■ Your task ■
Print the listing below exactly, images excluded.
------------------------------------------------------------------------
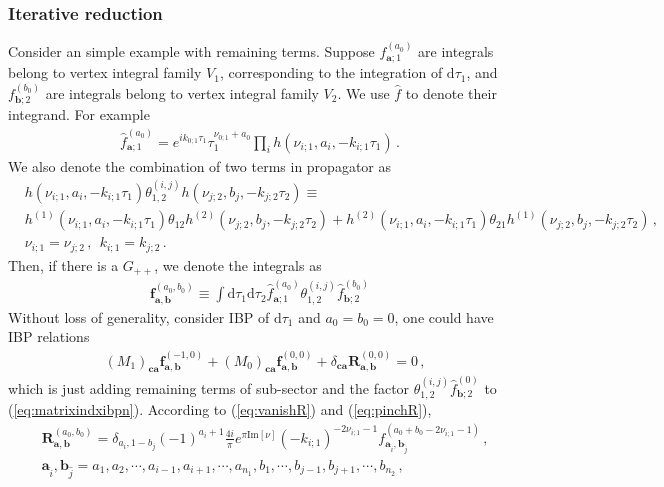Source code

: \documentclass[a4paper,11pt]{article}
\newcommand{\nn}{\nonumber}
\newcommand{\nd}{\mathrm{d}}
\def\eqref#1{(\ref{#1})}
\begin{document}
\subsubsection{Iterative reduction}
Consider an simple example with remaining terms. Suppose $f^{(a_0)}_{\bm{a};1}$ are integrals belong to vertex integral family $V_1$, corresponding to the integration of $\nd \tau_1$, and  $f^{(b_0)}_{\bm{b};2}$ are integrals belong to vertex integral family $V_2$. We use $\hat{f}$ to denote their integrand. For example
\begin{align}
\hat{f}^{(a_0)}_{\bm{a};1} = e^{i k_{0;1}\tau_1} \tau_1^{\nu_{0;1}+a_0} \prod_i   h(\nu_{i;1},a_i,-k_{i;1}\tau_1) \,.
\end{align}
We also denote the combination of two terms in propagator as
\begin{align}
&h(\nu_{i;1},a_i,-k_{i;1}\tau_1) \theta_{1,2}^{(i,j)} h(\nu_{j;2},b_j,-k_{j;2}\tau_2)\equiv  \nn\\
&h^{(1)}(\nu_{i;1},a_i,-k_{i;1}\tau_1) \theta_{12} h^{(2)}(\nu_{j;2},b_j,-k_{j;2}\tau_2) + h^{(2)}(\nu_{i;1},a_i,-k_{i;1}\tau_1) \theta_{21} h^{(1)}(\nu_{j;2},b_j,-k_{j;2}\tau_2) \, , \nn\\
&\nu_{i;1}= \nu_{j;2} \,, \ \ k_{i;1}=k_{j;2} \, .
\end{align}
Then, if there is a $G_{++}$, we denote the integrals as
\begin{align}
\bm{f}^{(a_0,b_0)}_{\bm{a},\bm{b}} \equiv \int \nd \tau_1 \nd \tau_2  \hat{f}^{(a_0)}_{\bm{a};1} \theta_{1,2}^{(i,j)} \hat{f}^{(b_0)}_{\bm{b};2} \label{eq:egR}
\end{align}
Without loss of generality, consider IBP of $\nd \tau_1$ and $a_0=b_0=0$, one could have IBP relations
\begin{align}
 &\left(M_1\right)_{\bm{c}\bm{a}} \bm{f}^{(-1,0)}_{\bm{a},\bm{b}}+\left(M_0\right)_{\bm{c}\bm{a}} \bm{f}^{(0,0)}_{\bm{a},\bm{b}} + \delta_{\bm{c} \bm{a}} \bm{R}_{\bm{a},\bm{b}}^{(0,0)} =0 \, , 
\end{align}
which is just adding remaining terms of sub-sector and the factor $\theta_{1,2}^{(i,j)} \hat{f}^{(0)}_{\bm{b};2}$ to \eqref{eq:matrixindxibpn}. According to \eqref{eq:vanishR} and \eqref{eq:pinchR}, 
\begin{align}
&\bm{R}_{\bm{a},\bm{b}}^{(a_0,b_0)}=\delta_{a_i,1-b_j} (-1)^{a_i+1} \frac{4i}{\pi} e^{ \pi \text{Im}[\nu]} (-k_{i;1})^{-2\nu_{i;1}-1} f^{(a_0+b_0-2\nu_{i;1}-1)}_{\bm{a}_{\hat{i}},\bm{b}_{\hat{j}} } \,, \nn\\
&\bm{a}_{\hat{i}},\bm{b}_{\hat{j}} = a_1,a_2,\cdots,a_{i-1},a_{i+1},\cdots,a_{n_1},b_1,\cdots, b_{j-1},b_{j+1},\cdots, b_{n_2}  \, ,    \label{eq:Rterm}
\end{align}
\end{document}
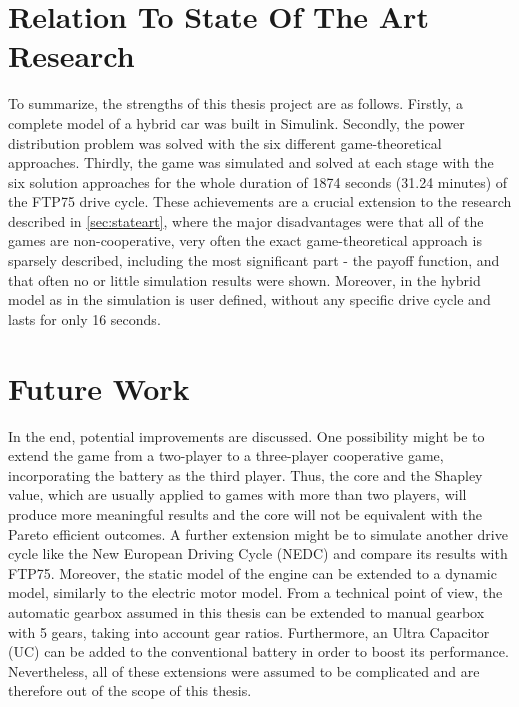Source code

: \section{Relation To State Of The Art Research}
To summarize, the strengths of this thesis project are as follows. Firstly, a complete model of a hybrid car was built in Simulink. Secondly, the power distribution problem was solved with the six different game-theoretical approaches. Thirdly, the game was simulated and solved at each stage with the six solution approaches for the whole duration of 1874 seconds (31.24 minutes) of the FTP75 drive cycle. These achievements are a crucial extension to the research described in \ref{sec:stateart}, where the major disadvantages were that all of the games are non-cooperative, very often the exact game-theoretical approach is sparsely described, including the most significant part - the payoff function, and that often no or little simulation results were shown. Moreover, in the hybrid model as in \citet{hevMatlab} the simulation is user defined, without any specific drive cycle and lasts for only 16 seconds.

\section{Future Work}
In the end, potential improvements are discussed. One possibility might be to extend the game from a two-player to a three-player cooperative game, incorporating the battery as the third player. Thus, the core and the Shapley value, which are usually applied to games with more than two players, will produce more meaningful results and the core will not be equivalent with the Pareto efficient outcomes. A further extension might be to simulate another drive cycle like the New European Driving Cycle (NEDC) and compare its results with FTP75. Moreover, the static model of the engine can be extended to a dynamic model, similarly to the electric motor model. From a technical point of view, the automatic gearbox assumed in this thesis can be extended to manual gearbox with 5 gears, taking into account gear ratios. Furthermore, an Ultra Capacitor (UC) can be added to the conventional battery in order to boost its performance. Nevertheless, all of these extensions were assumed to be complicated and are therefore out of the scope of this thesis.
------------------------------------------------------------------------
■ Solution to the exercise ■
Source code

: \documentclass[a4paper,11pt]{article}
\newcommand{\nn}{\nonumber}
\newcommand{\nd}{\mathrm{d}}
\def\eqref#1{(\ref{#1})}
\begin{document}
\subsubsection{Iterative reduction}
Consider an simple example with remaining terms. Suppose $f^{(a_0)}_{\bm{a};1}$ are integrals belong to vertex integral family $V_1$, corresponding to the integration of $\nd \tau_1$, and  $f^{(b_0)}_{\bm{b};2}$ are integrals belong to vertex integral family $V_2$. We use $\hat{f}$ to denote their integrand. For example
\begin{align}
\hat{f}^{(a_0)}_{\bm{a};1} = e^{i k_{0;1}\tau_1} \tau_1^{\nu_{0;1}+a_0} \prod_i   h(\nu_{i;1},a_i,-k_{i;1}\tau_1) \,.
\end{align}
We also denote the combination of two terms in propagator as
\begin{align}
&h(\nu_{i;1},a_i,-k_{i;1}\tau_1) \theta_{1,2}^{(i,j)} h(\nu_{j;2},b_j,-k_{j;2}\tau_2)\equiv  \nn\\
&h^{(1)}(\nu_{i;1},a_i,-k_{i;1}\tau_1) \theta_{12} h^{(2)}(\nu_{j;2},b_j,-k_{j;2}\tau_2) + h^{(2)}(\nu_{i;1},a_i,-k_{i;1}\tau_1) \theta_{21} h^{(1)}(\nu_{j;2},b_j,-k_{j;2}\tau_2) \, , \nn\\
&\nu_{i;1}= \nu_{j;2} \,, \ \ k_{i;1}=k_{j;2} \, .
\end{align}
Then, if there is a $G_{++}$, we denote the integrals as
\begin{align}
\bm{f}^{(a_0,b_0)}_{\bm{a},\bm{b}} \equiv \int \nd \tau_1 \nd \tau_2  \hat{f}^{(a_0)}_{\bm{a};1} \theta_{1,2}^{(i,j)} \hat{f}^{(b_0)}_{\bm{b};2} \label{eq:egR}
\end{align}
Without loss of generality, consider IBP of $\nd \tau_1$ and $a_0=b_0=0$, one could have IBP relations
\begin{align}
 &\left(M_1\right)_{\bm{c}\bm{a}} \bm{f}^{(-1,0)}_{\bm{a},\bm{b}}+\left(M_0\right)_{\bm{c}\bm{a}} \bm{f}^{(0,0)}_{\bm{a},\bm{b}} + \delta_{\bm{c} \bm{a}} \bm{R}_{\bm{a},\bm{b}}^{(0,0)} =0 \, , 
\end{align}
which is just adding remaining terms of sub-sector and the factor $\theta_{1,2}^{(i,j)} \hat{f}^{(0)}_{\bm{b};2}$ to \eqref{eq:matrixindxibpn}. According to \eqref{eq:vanishR} and \eqref{eq:pinchR}, 
\begin{align}
&\bm{R}_{\bm{a},\bm{b}}^{(a_0,b_0)}=\delta_{a_i,1-b_j} (-1)^{a_i+1} \frac{4i}{\pi} e^{ \pi \text{Im}[\nu]} (-k_{i;1})^{-2\nu_{i;1}-1} f^{(a_0+b_0-2\nu_{i;1}-1)}_{\bm{a}_{\hat{i}},\bm{b}_{\hat{j}} } \,, \nn\\
&\bm{a}_{\hat{i}},\bm{b}_{\hat{j}} = a_1,a_2,\cdots,a_{i-1},a_{i+1},\cdots,a_{n_1},b_1,\cdots, b_{j-1},b_{j+1},\cdots, b_{n_2}  \, ,    \label{eq:Rterm}
\end{align}
\end{document}
Source code

: \section{Relation To State Of The Art Research}
To summarize, the strengths of this thesis project are as follows. Firstly, a complete model of a hybrid car was built in Simulink. Secondly, the power distribution problem was solved with the six different game-theoretical approaches. Thirdly, the game was simulated and solved at each stage with the six solution approaches for the whole duration of 1874 seconds (31.24 minutes) of the FTP75 drive cycle. These achievements are a crucial extension to the research described in \ref{sec:stateart}, where the major disadvantages were that all of the games are non-cooperative, very often the exact game-theoretical approach is sparsely described, including the most significant part - the payoff function, and that often no or little simulation results were shown. Moreover, in the hybrid model as in \citet{hevMatlab} the simulation is user defined, without any specific drive cycle and lasts for only 16 seconds.

\section{Future Work}
In the end, potential improvements are discussed. One possibility might be to extend the game from a two-player to a three-player cooperative game, incorporating the battery as the third player. Thus, the core and the Shapley value, which are usually applied to games with more than two players, will produce more meaningful results and the core will not be equivalent with the Pareto efficient outcomes. A further extension might be to simulate another drive cycle like the New European Driving Cycle (NEDC) and compare its results with FTP75. Moreover, the static model of the engine can be extended to a dynamic model, similarly to the electric motor model. From a technical point of view, the automatic gearbox assumed in this thesis can be extended to manual gearbox with 5 gears, taking into account gear ratios. Furthermore, an Ultra Capacitor (UC) can be added to the conventional battery in order to boost its performance. Nevertheless, all of these extensions were assumed to be complicated and are therefore out of the scope of this thesis.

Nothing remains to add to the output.